『銭形平次捕物控』 「紅い扱帯」 一  (あかいしごき)  著:野村胡堂 より一部抜粋


【還暦ジジイの解説】


 和服何て、旅館の浴衣ぐらいしか着たことないので、さっぱり解りません。

 勉強しましょう。


【本文】 註:旧かな遣い、正漢字で書かれています。


 小網町二丁目の袋物問屋丸屋六兵衛は、とうとう嫁のお絹を追い出した上、(せがれ)の染五郎を土蔵の二階に()()めてしまいました。

 理由はいろいろありますが、その第一番に挙げられるのは、染五郎は跡取りには相違ないにしても、六兵衛のほんとうの子ではなく、藁の上から引取った甥で、情愛の上にいくらか(かみしも)を着たものがあり、

第二番の直接原因は、お絹の里が商売の手違いから去年の暮を越し兼ねているのを見て、ツイ父親に内証で五百両という大金を染五郎の一存で融通したことなどが知れたためだと言われております。

 しかし、もっともっと突込んだ本当の原因というのは、染五郎とお絹の仲が良過ぎて、ツイ舅の六兵衛の存在を忘れ、

五十になったばかりの独り者の六兵衛は、筋違いの嫉妬と、無視された老人らしい忿怒(ふんぬ)のやり場に、若い二人の間を割いたとも取沙汰されました。

 丸屋六兵衛のしたことは、その頃の社会通念から言えば、いちいち(もっと)もで、公事師(くじし)が束でかかっても、批弁の持込みようはありません。

 お絹は染五郎との仲を割かれ、泣く泣く新茅場町の里方へ帰り、染五郎は小網町二丁目の河岸っ縁に建てた、丸屋の土蔵の二階に籠って、別れ別れの淋しい日を送っているのでした。


【語彙説明】


〇扱帯(しごきおび/しごき) ・・・ 女性がおはしょりの着物を対丈(ついたけ)に着るために用いる帯。

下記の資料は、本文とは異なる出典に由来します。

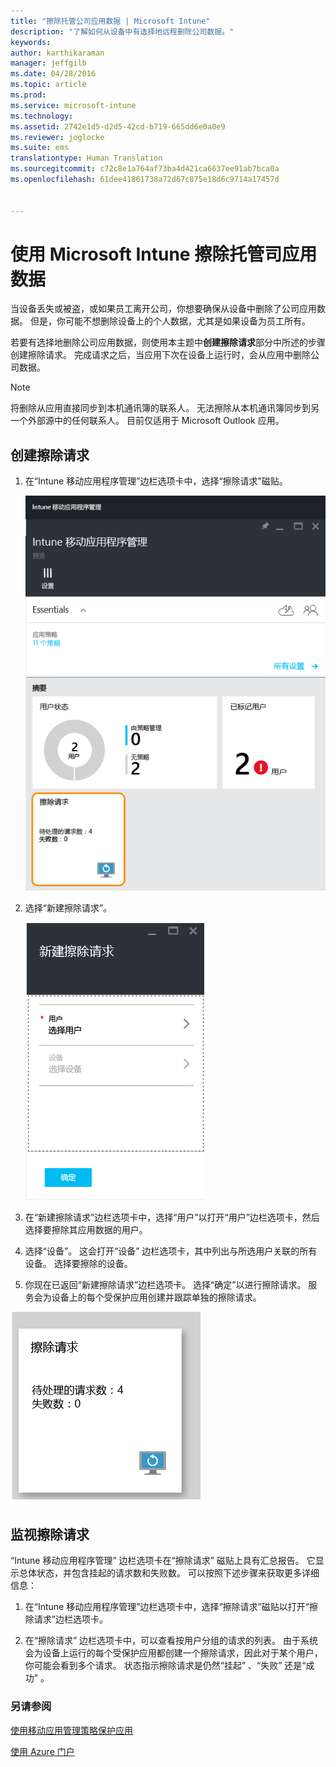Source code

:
 ```yaml
---
title: "擦除托管公司应用数据 | Microsoft Intune"
description: "了解如何从设备中有选择地远程删除公司数据。"
keywords: 
author: karthikaraman
manager: jeffgilb
ms.date: 04/28/2016
ms.topic: article
ms.prod: 
ms.service: microsoft-intune
ms.technology: 
ms.assetid: 2742e1d5-d2d5-42cd-b719-665dd6e0a0e9
ms.reviewer: joglocke
ms.suite: ems
translationtype: Human Translation
ms.sourcegitcommit: c72c8e1a764af73ba4d421ca6637ee91ab7bca0a
ms.openlocfilehash: 61dee41861738a72d67c875e18d6c9714a17457d


---
```


# 使用 Microsoft Intune 擦除托管司应用数据
当设备丢失或被盗，或如果员工离开公司，你想要确保从设备中删除了公司应用数据。 但是，你可能不想删除设备上的个人数据，尤其是如果设备为员工所有。

若要有选择地删除公司应用数据，则使用本主题中**创建擦除请求**部分中所述的步骤创建擦除请求。  完成请求之后，当应用下次在设备上运行时，会从应用中删除公司数据。
>[!NOTE]
> 将删除从应用直接同步到本机通讯簿的联系人。 无法擦除从本机通讯簿同步到另一个外部源中的任何联系人。 目前仅适用于 Microsoft Outlook 应用。



## 创建擦除请求

1.  在“Intune 移动应用程序管理”边栏选项卡中，选择“擦除请求”磁贴。

    ![具有摘要磁贴的 Intune 移动应用程序管理边栏选项卡的屏幕截图](../media/AppManagement/AzurePortal_MAM_WipeRequests.png)

2.  选择“新建擦除请求”。

    ![新建擦除请求边栏选项卡的屏幕截图](../media/AppManagement/AzurePortal_MAM_NewWipeRequest.png)

3.  在“新建擦除请求”边栏选项卡中，选择“用户”以打开“用户”边栏选项卡，然后选择要擦除其应用数据的用户。

4.  选择“设备”。  这会打开“设备”  边栏选项卡，其中列出与所选用户关联的所有设备。  选择要擦除的设备。

5.  你现在已返回“新建擦除请求”边栏选项卡。 选择“确定”以进行擦除请求。 服务会为设备上的每个受保护应用创建并跟踪单独的擦除请求。


![擦除请求磁贴的屏幕截图 ](../media/AppManagement/AzurePortal_MAM_WipeRequestsSummary.png)

## 监视擦除请求
“Intune 移动应用程序管理”  边栏选项卡在“擦除请求”  磁贴上具有汇总报告。  它显示总体状态，并包含挂起的请求数和失败数。 可以按照下述步骤来获取更多详细信息：

1.  在“Intune 移动应用程序管理”边栏选项卡中，选择“擦除请求”磁贴以打开“擦除请求”边栏选项卡。

2.  在“擦除请求”  边栏选项卡中，可以查看按用户分组的请求的列表。  由于系统会为设备上运行的每个受保护应用都创建一个擦除请求，因此对于某个用户，你可能会看到多个请求。  状态指示擦除请求是仍然“挂起” 、“失败” 还是“成功” 。

### 另请参阅
[使用移动应用管理策略保护应用 ](protect-app-data-using-mobile-app-management-policies-with-microsoft-intune.md)

[使用 Azure 门户](azure-portal-for-microsoft-intune-mam-policies.md)



<!--HONumber=Jul16_HO3-->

一幅(ひとはば)の布を適当の長さに切り、そのまましごいて用いる。抱え帯。また、花嫁衣装や女児の祝い着などに飾りとして結び下げる帯。

〇藁(わら)の上から引取る ・・・ <昔、出産の床にわらを敷いたところから>生まれたときから。生まれるとすぐに。

〇情愛の上にいくらか裃(かみしも)を着た ・・・ 「裃を着る」とは、「格式ばっていてうちとけない。言動が堅苦しい。」という意味。
よって、「情愛はあるけれど、少しよそよそしいところがある」「本当の親子ほどの情愛には少し欠ける」と言った意味か。

〇忿怒/憤怒(ふんど/ふんぬ) ・・・ ひどく怒ること。

〇公事師(くじし) ・・・ 江戸時代に存在した訴訟の代行を業とした者。出入師(でいりし)公事買(くじかい)などとも呼ばれる。明治期に代言人制度を経て日本における弁護士制度の源流となった。